私のBunkamura文学賞

推薦書籍

No.39

『うちのねこ』高橋和枝 アリス館

ひるねこBOOKS 小張 隆

『うちのねこ』高橋和枝 アリス館

猫と文学。その二つは、切っても切れない間柄だと思う。

洋の東西を問わず、猫と暮らす文学者は多い。私自身の周囲をぐるっと見回せば、やはり幾人もの作家が猫とともに生活をしている。よく言われることだが、比較的「飼い主に従順」と言われる犬に対して、猫は自由気ままで決して思い通りにはならない。それなのになぜ、多くの人は猫を愛してしまうのだろう。いや、だからこそなのか。恋愛と同じで、追いかける方が楽しいからだろうか。いつでも「好き」と言ってくれる人より、「あなたの事をいつも考えてる」と伝えても「ふん」と返されるくらいの相手の方が、なぜか思いが強くなったりする。まあ、これは人によるが。

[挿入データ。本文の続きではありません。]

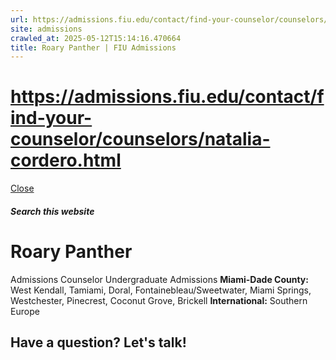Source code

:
 ```yaml
---
url: https://admissions.fiu.edu/contact/find-your-counselor/counselors/natalia-cordero.html
site: admissions
crawled_at: 2025-05-12T15:14:16.470664
title: Roary Panther | FIU Admissions
---
```


# https://admissions.fiu.edu/contact/find-your-counselor/counselors/natalia-cordero.html

[ Close ](https://admissions.fiu.edu/contact/find-your-counselor/counselors/natalia-cordero.html)
##### Search this website
# Roary Panther
Admissions Counselor
Undergraduate Admissions
**Miami-Dade County:** West Kendall, Tamiami, Doral, Fontainebleau/Sweetwater, Miami Springs, Westchester, Pinecrest, Coconut Grove, Brickell
**International:** Southern Europe
## Have a question? Let's talk!

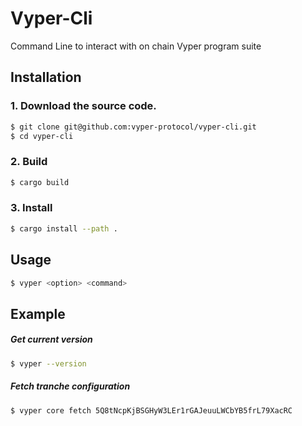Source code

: # Vyper-Cli
Command Line to interact with on chain Vyper program suite

## Installation

### 1. Download the source code.
```bash
$ git clone git@github.com:vyper-protocol/vyper-cli.git
$ cd vyper-cli
```

### 2. Build
```bash
$ cargo build
```

### 3. Install
```bash
$ cargo install --path .
```

## Usage
```bash
$ vyper <option> <command>
```

## Example

##### Get current version
```bash
$ vyper --version
```
##### Fetch tranche configuration 
```bash
$ vyper core fetch 5Q8tNcpKjBSGHyW3LEr1rGAJeuuLWCbYB5frL79XacRC
```






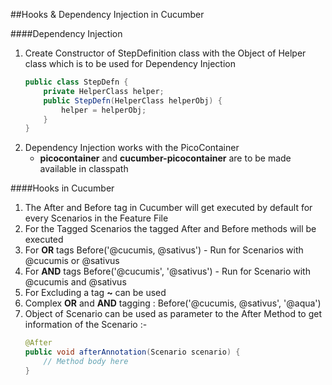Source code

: ##Hooks & Dependency Injection in Cucumber

####Dependency Injection
1. Create Constructor of StepDefinition class with the Object of Helper class which is to be used for Dependency Injection
	```java
	public class StepDefn {
		private HelperClass helper;
		public StepDefn(HelperClass helperObj) {
			helper = helperObj;
		}
	}
	```
2. Dependency Injection works with the PicoContainer
	- **picocontainer** and **cucumber-picocontainer** are to be made available in classpath

####Hooks in Cucumber
1. The After and Before tag in Cucumber will get executed by default for every Scenarios in the Feature File
2. For the Tagged Scenarios the tagged After and Before methods will be executed
3. For **OR** tags Before('@cucumis, @sativus') - Run for Scenarios with @cucumis or @sativus
4. For **AND** tags Before('@cucumis', '@sativus') - Run for Scenario with @cucumis and @sativus
5. For Excluding a tag **~** can be used 
6. Complex **OR** and **AND** tagging : Before('@cucumis, @sativus', '@aqua')
7. Object of Scenario can be used as parameter to the After Method to get information of the Scenario :-<br/>
	```java
	@After
	public void afterAnnotation(Scenario scenario) {
		// Method body here
	}
	```

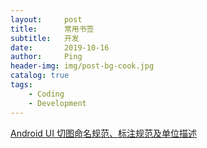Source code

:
 ```yaml
---
layout:     post
title:      常用书签
subtitle:   开发
date:       2019-10-16
author:     Ping
header-img: img/post-bg-cook.jpg
catalog: true
tags:
    - Coding
    - Development
---
```



[Android UI 切图命名规范、标注规范及单位描述](https://blog.csdn.net/klxh2009/article/details/74938009)
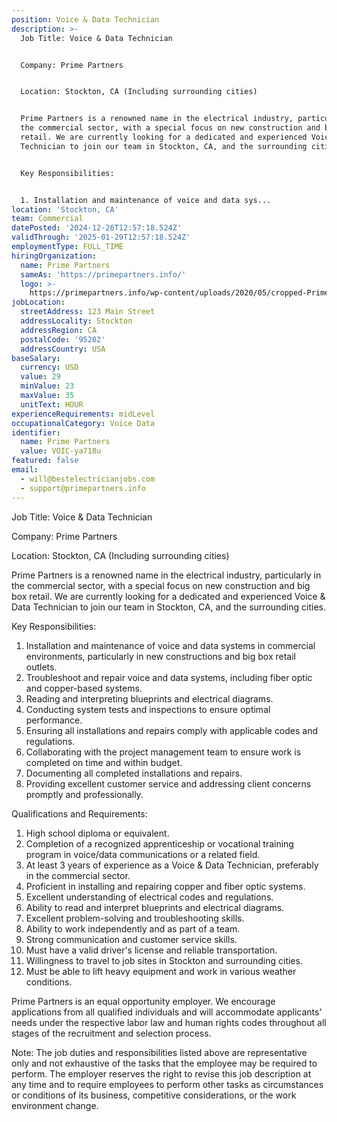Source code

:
 ```yaml
---
position: Voice & Data Technician
description: >-
  Job Title: Voice & Data Technician 


  Company: Prime Partners


  Location: Stockton, CA (Including surrounding cities)


  Prime Partners is a renowned name in the electrical industry, particularly in
  the commercial sector, with a special focus on new construction and big box
  retail. We are currently looking for a dedicated and experienced Voice & Data
  Technician to join our team in Stockton, CA, and the surrounding cities. 


  Key Responsibilities:


  1. Installation and maintenance of voice and data sys...
location: 'Stockton, CA'
team: Commercial
datePosted: '2024-12-26T12:57:18.524Z'
validThrough: '2025-01-29T12:57:18.524Z'
employmentType: FULL_TIME
hiringOrganization:
  name: Prime Partners
  sameAs: 'https://primepartners.info/'
  logo: >-
    https://primepartners.info/wp-content/uploads/2020/05/cropped-Prime-Partners-Logo-NO-BG-1-1.png
jobLocation:
  streetAddress: 123 Main Street
  addressLocality: Stockton
  addressRegion: CA
  postalCode: '95202'
  addressCountry: USA
baseSalary:
  currency: USD
  value: 29
  minValue: 23
  maxValue: 35
  unitText: HOUR
experienceRequirements: midLevel
occupationalCategory: Voice Data
identifier:
  name: Prime Partners
  value: VOIC-ya718u
featured: false
email:
  - will@bestelectricianjobs.com
  - support@primepartners.info
---
```




Job Title: Voice & Data Technician 

Company: Prime Partners

Location: Stockton, CA (Including surrounding cities)

Prime Partners is a renowned name in the electrical industry, particularly in the commercial sector, with a special focus on new construction and big box retail. We are currently looking for a dedicated and experienced Voice & Data Technician to join our team in Stockton, CA, and the surrounding cities. 

Key Responsibilities:

1. Installation and maintenance of voice and data systems in commercial environments, particularly in new constructions and big box retail outlets.
2. Troubleshoot and repair voice and data systems, including fiber optic and copper-based systems.
3. Reading and interpreting blueprints and electrical diagrams.
4. Conducting system tests and inspections to ensure optimal performance.
5. Ensuring all installations and repairs comply with applicable codes and regulations.
6. Collaborating with the project management team to ensure work is completed on time and within budget.
7. Documenting all completed installations and repairs.
8. Providing excellent customer service and addressing client concerns promptly and professionally.

Qualifications and Requirements:

1. High school diploma or equivalent.
2. Completion of a recognized apprenticeship or vocational training program in voice/data communications or a related field.
3. At least 3 years of experience as a Voice & Data Technician, preferably in the commercial sector.
4. Proficient in installing and repairing copper and fiber optic systems.
5. Excellent understanding of electrical codes and regulations.
6. Ability to read and interpret blueprints and electrical diagrams.
7. Excellent problem-solving and troubleshooting skills.
8. Ability to work independently and as part of a team.
9. Strong communication and customer service skills.
10. Must have a valid driver's license and reliable transportation.
11. Willingness to travel to job sites in Stockton and surrounding cities.
12. Must be able to lift heavy equipment and work in various weather conditions.

Prime Partners is an equal opportunity employer. We encourage applications from all qualified individuals and will accommodate applicants' needs under the respective labor law and human rights codes throughout all stages of the recruitment and selection process. 

Note: The job duties and responsibilities listed above are representative only and not exhaustive of the tasks that the employee may be required to perform. The employer reserves the right to revise this job description at any time and to require employees to perform other tasks as circumstances or conditions of its business, competitive considerations, or the work environment change.
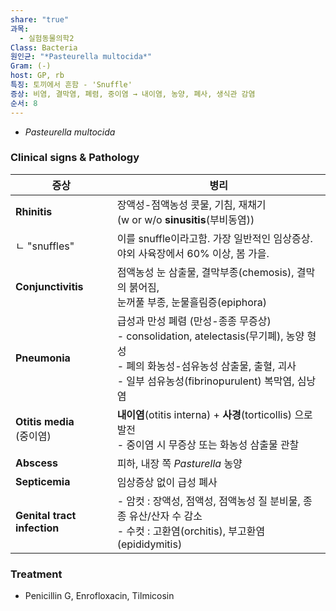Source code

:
 ```yaml
---
share: "true"
과목:
  - 실험동물의학2
Class: Bacteria
원인균: "*Pasteurella multocida*"
Gram: (-)
host: GP, rb
특징: 토끼에서 흔함 - 'Snuffle'
증상: 비염, 결막염, 폐렴, 중이염 → 내이염, 농양, 폐사, 생식관 감염
순서: 8
---
```

- *Pasteurella multocida*
### Clinical signs & Pathology

| 증상                          | 병리                                                                                                                                    |
| --------------------------- | ------------------------------------------------------------------------------------------------------------------------------------- |
| **Rhinitis**                | 장액성-점액농성 콧물, 기침, 재채기<br>(w or w/o **sinusitis**(부비동염))                                                                                |
| ㄴ "snuffles"                | 이를 snuffle이라고함. 가장 일반적인 임상증상.<br>야외 사육장에서 60% 이상, 봄 가을.                                                                               |
| **Conjunctivitis**          | 점액농성 눈 삼출물, 결막부종(chemosis), 결막의 붉어짐,<br>눈꺼풀 부종, 눈물흘림증(epiphora)                                                                       |
| **Pneumonia**               | 급성과 만성 폐렴 (만성-종종 무증상)<br>- consolidation, atelectasis(무기폐), 농양 형성<br>- 폐의 화농성-섬유농성 삼출물, 출혈, 괴사<br>- 일부 섬유농성(fibrinopurulent) 복막염, 심낭염 |
| **Otitis media**<br>(중이염)   | **내이염**(otitis interna) + **사경**(torticollis) 으로 발전<br>- 중이염 시 무증상 또는 화농성 삼출물 관찰                                                      |
| **Abscess**                 | 피하, 내장 쪽 *Pasturella* 농양                                                                                                              |
| **Septicemia**              | 임상증상 없이 급성 폐사                                                                                                                         |
| **Genital tract infection** | - 암컷 : 장액성, 점액성, 점액농성 질 분비물, 종종 유산/산자 수 감소<br>- 수컷 : 고환염(orchitis), 부고환염(epididymitis)                                                |
### Treatment
- Penicillin G, Enrofloxacin, Tilmicosin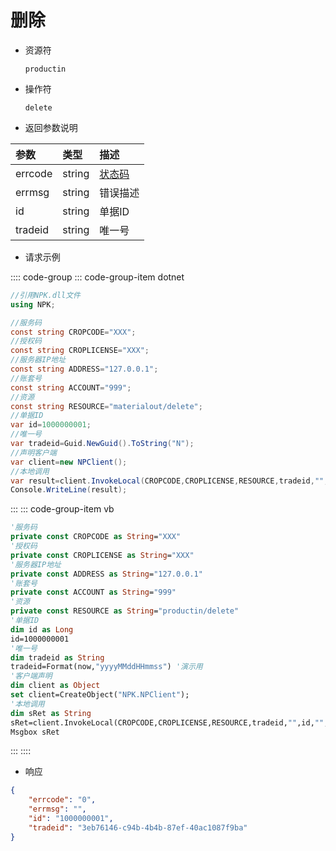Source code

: # 删除

- 资源符

  `productin`
  
- 操作符

  `delete`

- 返回参数说明

|参数|类型|描述|
|:-|:-|:-|
|errcode|string|[状态码](./../error.md)|
|errmsg|string|错误描述|
|id|string|单据ID|
|tradeid|string|唯一号|

- 请求示例

:::: code-group
::: code-group-item dotnet

```cs
//引用NPK.dll文件
using NPK;

//服务码
const string CROPCODE="XXX";
//授权码
const string CROPLICENSE="XXX";
//服务器IP地址
const string ADDRESS="127.0.0.1";
//账套号
const string ACCOUNT="999";
//资源
const string RESOURCE="materialout/delete";
//单据ID
var id=1000000001;
//唯一号
var tradeid=Guid.NewGuid().ToString("N");
//声明客户端
var client=new NPClient();
//本地调用
var result=client.InvokeLocal(CROPCODE,CROPLICENSE,RESOURCE,tradeid,"",id,"",ADDRESS,ACCOUNT);
Console.WriteLine(result);
```

:::
::: code-group-item vb

```vb
'服务码
private const CROPCODE as String="XXX"
'授权码
private const CROPLICENSE as String="XXX"
'服务器IP地址
private const ADDRESS as String="127.0.0.1"
'账套号
private const ACCOUNT as String="999"
'资源
private const RESOURCE as String="productin/delete"
'单据ID
dim id as Long
id=1000000001
'唯一号
dim tradeid as String
tradeid=Format(now,"yyyyMMddHHmmss") '演示用
'客户端声明
dim client as Object
set client=CreateObject("NPK.NPClient");
'本地调用
dim sRet as String
sRet=client.InvokeLocal(CROPCODE,CROPLICENSE,RESOURCE,tradeid,"",id,"",ADDRESS,ACCOUNT);
Msgbox sRet
```

:::
::::

- 响应

```json
{
    "errcode": "0",
    "errmsg": "",
    "id": "1000000001",
    "tradeid": "3eb76146-c94b-4b4b-87ef-40ac1087f9ba"
}
```

<!-- ::: details 查看演示
[删除单据](/images/yonyou/gif/productin/delete.gif)
::: -->
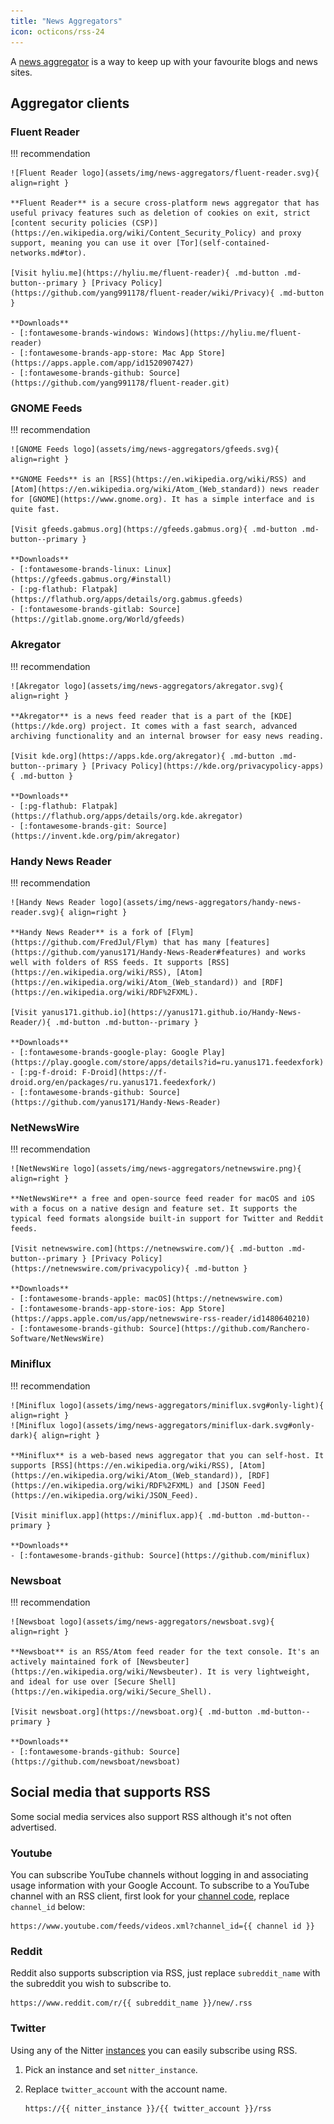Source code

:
 ```yaml
---
title: "News Aggregators"
icon: octicons/rss-24
---
```


A [news aggregator](https://en.wikipedia.org/wiki/News_aggregator) is a way to keep up with your favourite blogs and news sites.

## Aggregator clients

### Fluent Reader

!!! recommendation

    ![Fluent Reader logo](assets/img/news-aggregators/fluent-reader.svg){ align=right }

    **Fluent Reader** is a secure cross-platform news aggregator that has useful privacy features such as deletion of cookies on exit, strict [content security policies (CSP)](https://en.wikipedia.org/wiki/Content_Security_Policy) and proxy support, meaning you can use it over [Tor](self-contained-networks.md#tor).

    [Visit hyliu.me](https://hyliu.me/fluent-reader){ .md-button .md-button--primary } [Privacy Policy](https://github.com/yang991178/fluent-reader/wiki/Privacy){ .md-button }

    **Downloads**
    - [:fontawesome-brands-windows: Windows](https://hyliu.me/fluent-reader)
    - [:fontawesome-brands-app-store: Mac App Store](https://apps.apple.com/app/id1520907427)
    - [:fontawesome-brands-github: Source](https://github.com/yang991178/fluent-reader.git)

### GNOME Feeds

!!! recommendation

    ![GNOME Feeds logo](assets/img/news-aggregators/gfeeds.svg){ align=right }

    **GNOME Feeds** is an [RSS](https://en.wikipedia.org/wiki/RSS) and [Atom](https://en.wikipedia.org/wiki/Atom_(Web_standard)) news reader for [GNOME](https://www.gnome.org). It has a simple interface and is quite fast.

    [Visit gfeeds.gabmus.org](https://gfeeds.gabmus.org){ .md-button .md-button--primary }

    **Downloads**
    - [:fontawesome-brands-linux: Linux](https://gfeeds.gabmus.org/#install)
    - [:pg-flathub: Flatpak](https://flathub.org/apps/details/org.gabmus.gfeeds)
    - [:fontawesome-brands-gitlab: Source](https://gitlab.gnome.org/World/gfeeds)

### Akregator

!!! recommendation

    ![Akregator logo](assets/img/news-aggregators/akregator.svg){ align=right }

    **Akregator** is a news feed reader that is a part of the [KDE](https://kde.org) project. It comes with a fast search, advanced archiving functionality and an internal browser for easy news reading.

    [Visit kde.org](https://apps.kde.org/akregator){ .md-button .md-button--primary } [Privacy Policy](https://kde.org/privacypolicy-apps){ .md-button }

    **Downloads**
    - [:pg-flathub: Flatpak](https://flathub.org/apps/details/org.kde.akregator)
    - [:fontawesome-brands-git: Source](https://invent.kde.org/pim/akregator)

### Handy News Reader

!!! recommendation

    ![Handy News Reader logo](assets/img/news-aggregators/handy-news-reader.svg){ align=right }

    **Handy News Reader** is a fork of [Flym](https://github.com/FredJul/Flym) that has many [features](https://github.com/yanus171/Handy-News-Reader#features) and works well with folders of RSS feeds. It supports [RSS](https://en.wikipedia.org/wiki/RSS), [Atom](https://en.wikipedia.org/wiki/Atom_(Web_standard)) and [RDF](https://en.wikipedia.org/wiki/RDF%2FXML).

    [Visit yanus171.github.io](https://yanus171.github.io/Handy-News-Reader/){ .md-button .md-button--primary }

    **Downloads**
    - [:fontawesome-brands-google-play: Google Play](https://play.google.com/store/apps/details?id=ru.yanus171.feedexfork)
    - [:pg-f-droid: F-Droid](https://f-droid.org/en/packages/ru.yanus171.feedexfork/)
    - [:fontawesome-brands-github: Source](https://github.com/yanus171/Handy-News-Reader)

### NetNewsWire

!!! recommendation

    ![NetNewsWire logo](assets/img/news-aggregators/netnewswire.png){ align=right }

    **NetNewsWire** a free and open-source feed reader for macOS and iOS with a focus on a native design and feature set. It supports the typical feed formats alongside built-in support for Twitter and Reddit feeds.

    [Visit netnewswire.com](https://netnewswire.com/){ .md-button .md-button--primary } [Privacy Policy](https://netnewswire.com/privacypolicy){ .md-button }

    **Downloads**
    - [:fontawesome-brands-apple: macOS](https://netnewswire.com)
    - [:fontawesome-brands-app-store-ios: App Store](https://apps.apple.com/us/app/netnewswire-rss-reader/id1480640210)
    - [:fontawesome-brands-github: Source](https://github.com/Ranchero-Software/NetNewsWire)

### Miniflux

!!! recommendation

    ![Miniflux logo](assets/img/news-aggregators/miniflux.svg#only-light){ align=right }
    ![Miniflux logo](assets/img/news-aggregators/miniflux-dark.svg#only-dark){ align=right }

    **Miniflux** is a web-based news aggregator that you can self-host. It supports [RSS](https://en.wikipedia.org/wiki/RSS), [Atom](https://en.wikipedia.org/wiki/Atom_(Web_standard)), [RDF](https://en.wikipedia.org/wiki/RDF%2FXML) and [JSON Feed](https://en.wikipedia.org/wiki/JSON_Feed).

    [Visit miniflux.app](https://miniflux.app){ .md-button .md-button--primary }

    **Downloads**
    - [:fontawesome-brands-github: Source](https://github.com/miniflux)

### Newsboat

!!! recommendation

    ![Newsboat logo](assets/img/news-aggregators/newsboat.svg){ align=right }

    **Newsboat** is an RSS/Atom feed reader for the text console. It's an actively maintained fork of [Newsbeuter](https://en.wikipedia.org/wiki/Newsbeuter). It is very lightweight, and ideal for use over [Secure Shell](https://en.wikipedia.org/wiki/Secure_Shell).

    [Visit newsboat.org](https://newsboat.org){ .md-button .md-button--primary }

    **Downloads**
    - [:fontawesome-brands-github: Source](https://github.com/newsboat/newsboat)

## Social media that supports RSS

Some social media services also support RSS although it's not often advertised.

### Youtube

You can subscribe YouTube channels without logging in and associating usage information with your Google Account. To subscribe to a YouTube channel with an RSS client, first look for your [channel code](https://support.google.com/youtube/answer/6180214), replace `channel_id` below:

```text
https://www.youtube.com/feeds/videos.xml?channel_id={{ channel id }}
```

### Reddit

Reddit also supports subscription via RSS, just replace `subreddit_name` with the subreddit you wish to subscribe to.

```text
https://www.reddit.com/r/{{ subreddit_name }}/new/.rss
```

### Twitter

Using any of the Nitter [instances](https://github.com/zedeus/nitter/wiki/Instances) you can easily subscribe using RSS.

1. Pick an instance and set `nitter_instance`.
2. Replace `twitter_account` with the account name.

   ```text
   https://{{ nitter_instance }}/{{ twitter_account }}/rss
   ```
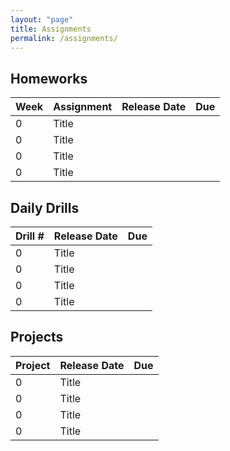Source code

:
 ```yaml
---
layout: "page"
title: Assignments
permalink: /assignments/
---
```

## Homeworks

| Week        | Assignment  | Release Date | Due         | 
| ----------- | ----------- | -----------  | ----------- |
| 0           | Title       |              |             |
| 0           | Title       |              |             |
| 0           | Title       |              |             |
| 0           | Title       |              |             |

## Daily Drills

| Drill #     | Release Date | Due          |
| ----------- | -----------  | -----------  |
| 0           | Title        |              |
| 0           | Title        |              |
| 0           | Title        |              |
| 0           | Title        |              |

## Projects

| Project     | Release Date | Due          |
| ----------- | -----------  | -----------  |
| 0           | Title        |              |
| 0           | Title        |              |
| 0           | Title        |              |
| 0           | Title        |              |
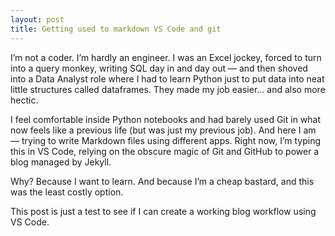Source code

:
 ```yaml
---
layout: post
title: Getting used to markdown VS Code and git
---
```


I’m not a coder. I’m hardly an engineer.
I was an Excel jockey, forced to turn into a query monkey, writing SQL day in and day out — and then shoved into a Data Analyst role where I had to learn Python just to put data into neat little structures called dataframes. They made my job easier… and also more hectic.

I feel comfortable inside Python notebooks and had barely used Git in what now feels like a previous life (but was just my previous job). And here I am — trying to write Markdown files using different apps. Right now, I’m typing this in VS Code, relying on the obscure magic of Git and GitHub to power a blog managed by Jekyll.

Why?
Because I want to learn.
And because I’m a cheap bastard, and this was the least costly option.

This post is just a test to see if I can create a working blog workflow using VS Code.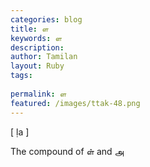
 ```yaml
---
categories: blog
title: ள
keywords: ள
description: 
author: Tamilan
layout: Ruby
tags: 
 
permalink: ள
featured: /images/ttak-48.png
---
```

  
[ ḷa ]  
  
The compound of ள் and அ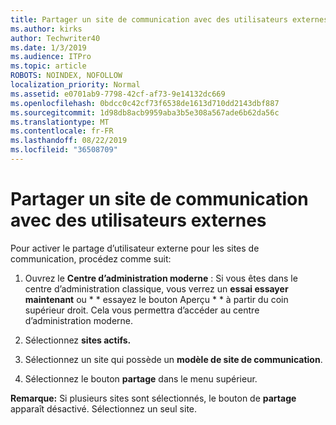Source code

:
 ```yaml
---
title: Partager un site de communication avec des utilisateurs externes
ms.author: kirks
author: Techwriter40
ms.date: 1/3/2019
ms.audience: ITPro
ms.topic: article
ROBOTS: NOINDEX, NOFOLLOW
localization_priority: Normal
ms.assetid: e0701ab9-7798-42cf-af73-9e14132dc669
ms.openlocfilehash: 0bdcc0c42cf73f6538de1613d710dd2143dbf887
ms.sourcegitcommit: 1d98db8acb9959aba3b5e308a567ade6b62da56c
ms.translationtype: MT
ms.contentlocale: fr-FR
ms.lasthandoff: 08/22/2019
ms.locfileid: "36508709"
---
```

# <a name="share-a-communication-site-with-external-users"></a>Partager un site de communication avec des utilisateurs externes

Pour activer le partage d’utilisateur externe pour les sites de communication, procédez comme suit: 
  
1. Ouvrez le **Centre d’administration moderne** : Si vous êtes dans le centre d’administration classique, vous verrez un **essai essayer maintenant** ou * * essayez le bouton Aperçu * * à partir du coin supérieur droit. Cela vous permettra d’accéder au centre d’administration moderne. 
  
2. Sélectionnez **sites actifs.**
  
3. Sélectionnez un site qui possède un **modèle de site de communication**. 
  
4. Sélectionnez le bouton **partage** dans le menu supérieur. 
  
 **Remarque:** Si plusieurs sites sont sélectionnés, le bouton de **partage** apparaît désactivé. Sélectionnez un seul site.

さて、『うちのねこ』である。もともと野良だったこの「ねこ」は、なかなか、というか全く懐かない。すぐにソファの下に隠れてしまうし、もうそろそろ大丈夫かな?と思っても、途端に噛みついたり、引っかいたりする。歩み寄ろうとしても、思う通りにはいかないのだ。これは何かに似ている。そうだ、「書かせたい」編集者と、気難しくマイペースな作家の関係にも似ているかもしれない。もしかすると、作家はそんな猫の姿に自身を重ねるからこそ、猫という生き物を愛してしまうのかもしれない。

絵本の中の「ねこ」は、季節が巡る中でゆっくりゆっくり「うちのねこ」になっていく。だんだんと距離が縮まる様子を眺めている読者は、最後のページに思わずほろりとさせられてしまう。もしこの後にまた噛みつかれたりしても、その穏やかな時間の記憶があれば大丈夫。恋愛も仕事も、どれだけ相手に振り回されたとしても「この一瞬」があるから、また追いかけようと思えるのかもしれない。